RECORDS TO USE –
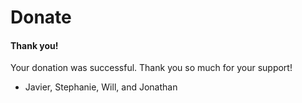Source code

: # Donate

#### Thank you!

Your donation was successful. Thank you so much for your support!

- Javier, Stephanie, Will, and Jonathan
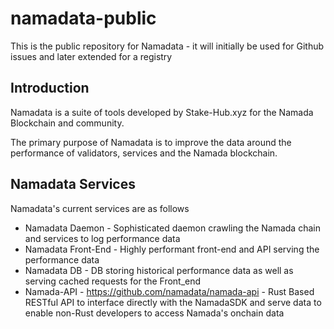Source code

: # namadata-public
This is the public repository for Namadata - it will initially be used for Github issues and later extended for a registry

## Introduction 
Namadata is a suite of tools developed by Stake-Hub.xyz for the Namada Blockchain and community. 

The primary purpose of Namadata is to improve the data around the performance of validators, services and the Namada blockchain. 

## Namadata Services 

Namadata's current services are as follows 
- Namadata Daemon - Sophisticated daemon crawling the Namada chain and services to log performance data
- Namadata Front-End - Highly performant front-end and API serving the performance data 
- Namadata DB - DB storing historical performance data as well as serving cached requests for the Front_end
- Namada-API - https://github.com/namadata/namada-api - Rust Based RESTful API to interface directly with the NamadaSDK and serve data to enable non-Rust developers to access Namada's onchain data

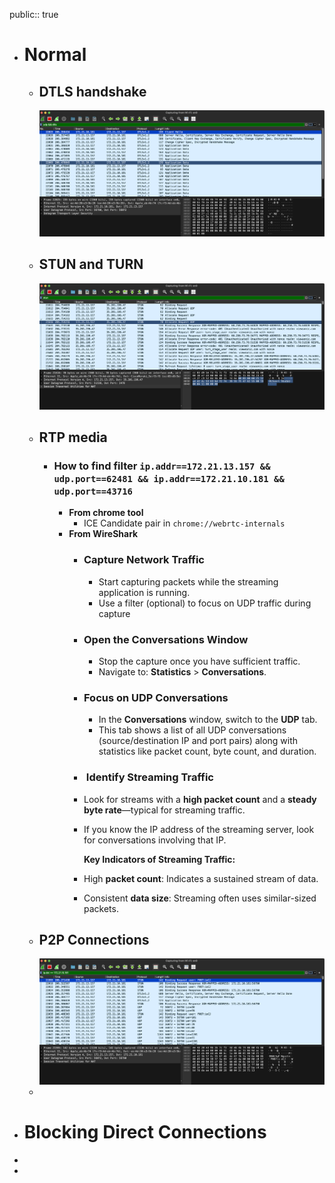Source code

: public:: true

- # Normal
	- ## DTLS handshake
	  ![image.png](../assets/image_1732778116493_0.png)
	- ## STUN and TURN
	  ![image.png](../assets/image_1732778427697_0.png)
	- ## RTP media
		- ### How to find filter `ip.addr==172.21.13.157 && udp.port==62481 && ip.addr==172.21.10.181 && udp.port==43716`
			- **From chrome tool**
				- ICE Candidate pair in `chrome://webrtc-internals`
			- **From WireShark**
				- ### **Capture Network Traffic**
					- Start capturing packets while the streaming application is running.
					- Use a filter (optional) to focus on UDP traffic during capture
				- ### **Open the Conversations Window**
					- Stop the capture once you have sufficient traffic.
					- Navigate to: **Statistics** > **Conversations**.
				- ### **Focus on UDP Conversations**
					- In the **Conversations** window, switch to the **UDP** tab.
					- This tab shows a list of all UDP conversations (source/destination IP and port pairs) along with statistics like packet count, byte count, and duration.
				- ###  **Identify Streaming Traffic**
				- Look for streams with a **high packet count** and a **steady byte rate**—typical for streaming traffic.
				- If you know the IP address of the streaming server, look for conversations involving that IP.
				  
				  **Key Indicators of Streaming Traffic:**
				- High **packet count**: Indicates a sustained stream of data.
				- Consistent **data size**: Streaming often uses similar-sized packets.
	- ## P2P Connections
	  ![image.png](../assets/image_1732779164495_0.png)
	-
- # Blocking Direct Connections
-
-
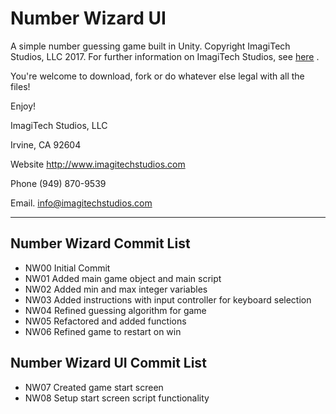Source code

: # Number Wizard UI


A simple number guessing game built in Unity.
Copyright ImagiTech Studios, LLC 2017. 
For further information on ImagiTech Studios, see [here](http://www.imagitechstudios.com/) .


You're welcome to download, fork or do whatever else legal with all the files!


Enjoy!


ImagiTech Studios, LLC

Irvine, CA 92604

Website http://www.imagitechstudios.com

Phone (949) 870-9539

Email. info@imagitechstudios.com

---

## Number Wizard Commit List

* NW00 Initial Commit
* NW01 Added main game object and main script
* NW02 Added min and max integer variables
* NW03 Added instructions with input controller for keyboard selection
* NW04 Refined guessing algorithm for game
* NW05 Refactored and added functions
* NW06 Refined game to restart on win

## Number Wizard UI Commit List
* NW07 Created game start screen
* NW08 Setup start screen script functionality
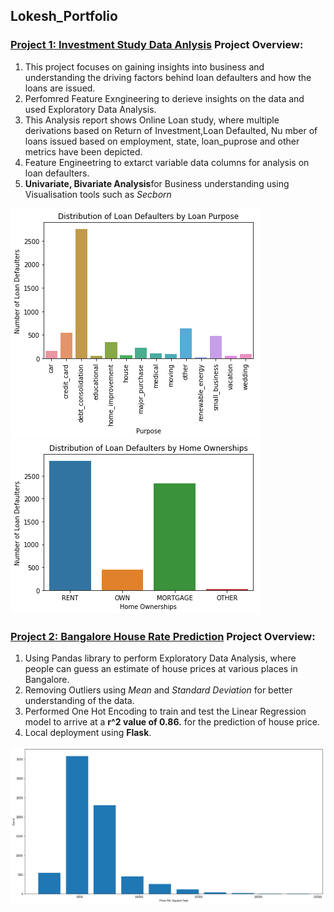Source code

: ## Lokesh_Portfolio

### [Project 1: Investment Study Data Anlysis](https://github.com/Lokeshrathi/Investment-Study-) Project Overview:

1. This project focuses on gaining insights into business and understanding the driving factors behind loan defaulters and how the loans are issued.
2. Perfomred Feature Exngineering to derieve insights on the data and used Exploratory Data Analysis.
3. This Analysis report shows Online Loan study, where multiple derivations based on Return of Investment,Loan Defaulted, Nu mber of loans issued based on employment, state, loan_puprose and other metrics have been depicted.
4. Feature Engineetring to extarct variable data columns for analysis on loan defaulters.
5. **Univariate, Bivariate Analysis**for Business understanding using Visualisation tools such as *Secborn*

![](/images/download.png)
![](/images/download%20(2).png)


### [Project 2: Bangalore House Rate Prediction](https://github.com/Lokeshrathi/Bangalore-house-s-rate) Project Overview:

1. Using Pandas library to perform Exploratory Data Analysis, where people can guess an estimate of house prices at various places in Bangalore.
2. Removing Outliers using *Mean* and *Standard Deviation* for better understanding of the data.
3. Performed One Hot Encoding to train and test the Linear Regression model to arrive at a **r^2 value of 0.86.** for the prediction of house price.
4. Local deployment using **Flask**.

![](/images/download%20(3).png)
 
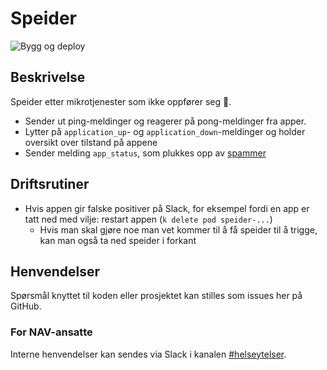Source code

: # Speider

![Bygg og deploy](https://github.com/navikt/helse-speider/workflows/Bygg%20og%20deploy/badge.svg)

## Beskrivelse

Speider etter mikrotjenester som ikke oppfører seg :telescope:.

- Sender ut ping-meldinger og reagerer på pong-meldinger fra apper.
- Lytter på `application_up`- og `application_down`-meldinger og holder oversikt over tilstand på appene
- Sender melding `app_status`, som plukkes opp av [spammer](https://github.com/navikt/helse-spammer)

## Driftsrutiner

- Hvis appen gir falske positiver på Slack, for eksempel fordi en app er tatt ned med vilje: restart appen (`k delete pod speider-...`)
  - Hvis man skal gjøre noe man vet kommer til å få speider til å trigge, kan man også ta ned speider i forkant

## Henvendelser

Spørsmål knyttet til koden eller prosjektet kan stilles som issues her på GitHub.

### For NAV-ansatte

Interne henvendelser kan sendes via Slack i kanalen [#helseytelser](https://nav-it.slack.com/archives/CD1KVMPJ6).
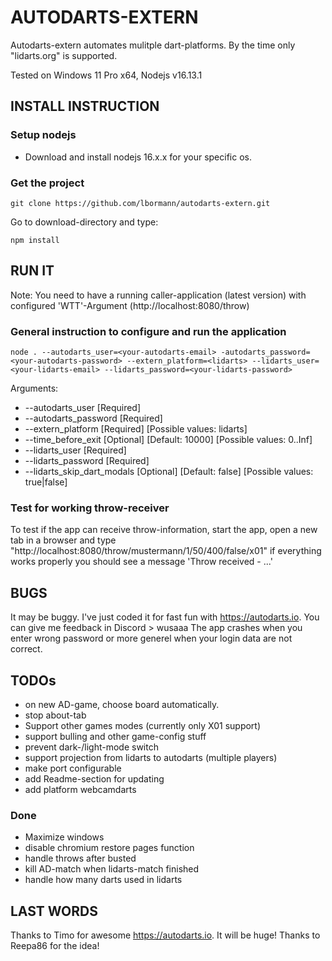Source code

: # AUTODARTS-EXTERN

Autodarts-extern automates mulitple dart-platforms. 
By the time only "lidarts.org" is supported.

Tested on Windows 11 Pro x64, Nodejs v16.13.1


## INSTALL INSTRUCTION


### Setup nodejs

- Download and install nodejs 16.x.x for your specific os.


### Get the project

    git clone https://github.com/lbormann/autodarts-extern.git

Go to download-directory and type:

    npm install


## RUN IT

Note: You need to have a running caller-application (latest version) with configured 'WTT'-Argument (http://localhost:8080/throw)

### General instruction to configure and run the application

    node . --autodarts_user=<your-autodarts-email> -autodarts_password=<your-autodarts-password> --extern_platform=<lidarts> --lidarts_user=<your-lidarts-email> --lidarts_password=<your-lidarts-password>

Arguments:
- --autodarts_user [Required]
- --autodarts_password [Required]
- --extern_platform [Required] [Possible values: lidarts]
- --time_before_exit [Optional] [Default: 10000] [Possible values: 0..Inf]
- --lidarts_user [Required]
- --lidarts_password [Required]
- --lidarts_skip_dart_modals [Optional] [Default: false] [Possible values: true|false]


### Test for working throw-receiver

To test if the app can receive throw-information, start the app, open a new tab in a browser and type "http://localhost:8080/throw/mustermann/1/50/400/false/x01"
if everything works properly you should see a message 'Throw received - ...'


## BUGS

It may be buggy. I've just coded it for fast fun with https://autodarts.io. You can give me feedback in Discord > wusaaa
The app crashes when you enter wrong password or more generel when your login data are not correct.


## TODOs
- on new AD-game, choose board automatically.
- stop about-tab
- Support other games modes (currently only X01 support)
- support bulling and other game-config stuff
- prevent dark-/light-mode switch
- support projection from lidarts to autodarts (multiple players)
- make port configurable
- add Readme-section for updating
- add platform webcamdarts


### Done
- Maximize windows
- disable chromium restore pages function
- handle throws after busted
- kill AD-match when lidarts-match finished
- handle how many darts used in lidarts


## LAST WORDS
Thanks to Timo for awesome https://autodarts.io. It will be huge!
Thanks to Reepa86 for the idea!

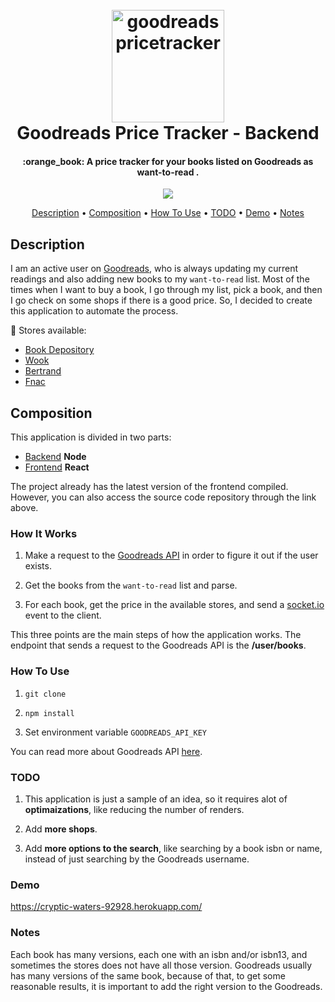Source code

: 
<h1 align="center">
  <br>
    <a href="https://github.com/soltex1/goodreads-price-tracker-backend">
    <img src="https://i.imgur.com/xl7Vpcl.png" alt="goodreadspricetracker" width="180">
    </a>
  <br>
  Goodreads Price Tracker - Backend
  <br>
</h1>

<h4 align="center">:orange_book: A price tracker for your books listed on Goodreads as want-to-read .</h4>

<p align="center">
  <img src="https://i.imgur.com/Tp2xsSe.gif">
</p>

<p align="center">
  <a href="#description">Description</a> •
  <a href="#composition">Composition</a> •
  <a href="#how-to-use">How To Use</a> •
  <a href="#TODO">TODO</a> •
  <a href="#DEMO">Demo</a> •
  <a href="#DEMO">Notes</a>
</p>

## Description

I am an active user on [Goodreads](https://www.goodreads.com/), who is always updating my current readings and also adding new books to my `want-to-read` list. Most of the times when I want to buy a book, I go through my list, pick a book, and then I go check on some shops if there is a good price. So, I decided to create this application to automate the process.

:convenience_store: Stores available:

* [Book Depository](https://www.bookdepository.com/)
* [Wook](https://www.wook.pt/) 
* [Bertrand](https://www.bertrand.pt/) 
* [Fnac](https://www.fnac.pt/)

## Composition

This application is divided in two parts:

* [Backend](https://github.com/soltex1/goodreads-price-tracker-backend) **Node**
* [Frontend](https://github.com/soltex1/goodreads-price-tracker-frontend) **React**

The project already has the latest version of the frontend compiled. However, you can also access the source code repository through the link above.


### How It Works

1. Make a request to the [Goodreads API](https://www.goodreads.com/api) in order to figure it out if the user exists.

2. Get the books from the `want-to-read` list and parse.

3. For each book, get the price in the available stores, and send a [socket.io](https://socket.io/) event to the client.

This three points are the main steps of how the application works. The endpoint that sends a request to the Goodreads API is the **/user/books**.

### How To Use

1. `git clone`

2. `npm install`

3. Set environment variable `GOODREADS_API_KEY`

You can read more about Goodreads API [here](https://www.goodreads.com/api).

### TODO

1. This application is just a sample of an idea, so it requires alot of **optimaizations**, like reducing the number of renders.

2. Add **more shops**.

3. Add **more options to the search**, like searching by a book isbn or name, instead of just searching by the Goodreads username. 

### Demo

https://cryptic-waters-92928.herokuapp.com/

### Notes

Each book has many versions, each one with an isbn and/or isbn13, and sometimes the stores does not have all those version. Goodreads usually has many versions of the same book, because of that, to get some reasonable results, it is important to add the right version to the Goodreads.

EXERCISE DESCRIPTION –
Exactly reproduce the lines that run from the first line of the listing above to the line containing "- Namadata DB", including both; omit the pictures.

SOLUTION FOR THIS PROBLEM –
Source code

: # Donate

#### Thank you!

Your donation was successful. Thank you so much for your support!

- Javier, Stephanie, Will, and Jonathan
Source code

: # namadata-public
This is the public repository for Namadata - it will initially be used for Github issues and later extended for a registry

## Introduction 
Namadata is a suite of tools developed by Stake-Hub.xyz for the Namada Blockchain and community. 

The primary purpose of Namadata is to improve the data around the performance of validators, services and the Namada blockchain. 

## Namadata Services 

Namadata's current services are as follows 
- Namadata Daemon - Sophisticated daemon crawling the Namada chain and services to log performance data
- Namadata Front-End - Highly performant front-end and API serving the performance data 
- Namadata DB - DB storing historical performance data as well as serving cached requests for the Front_end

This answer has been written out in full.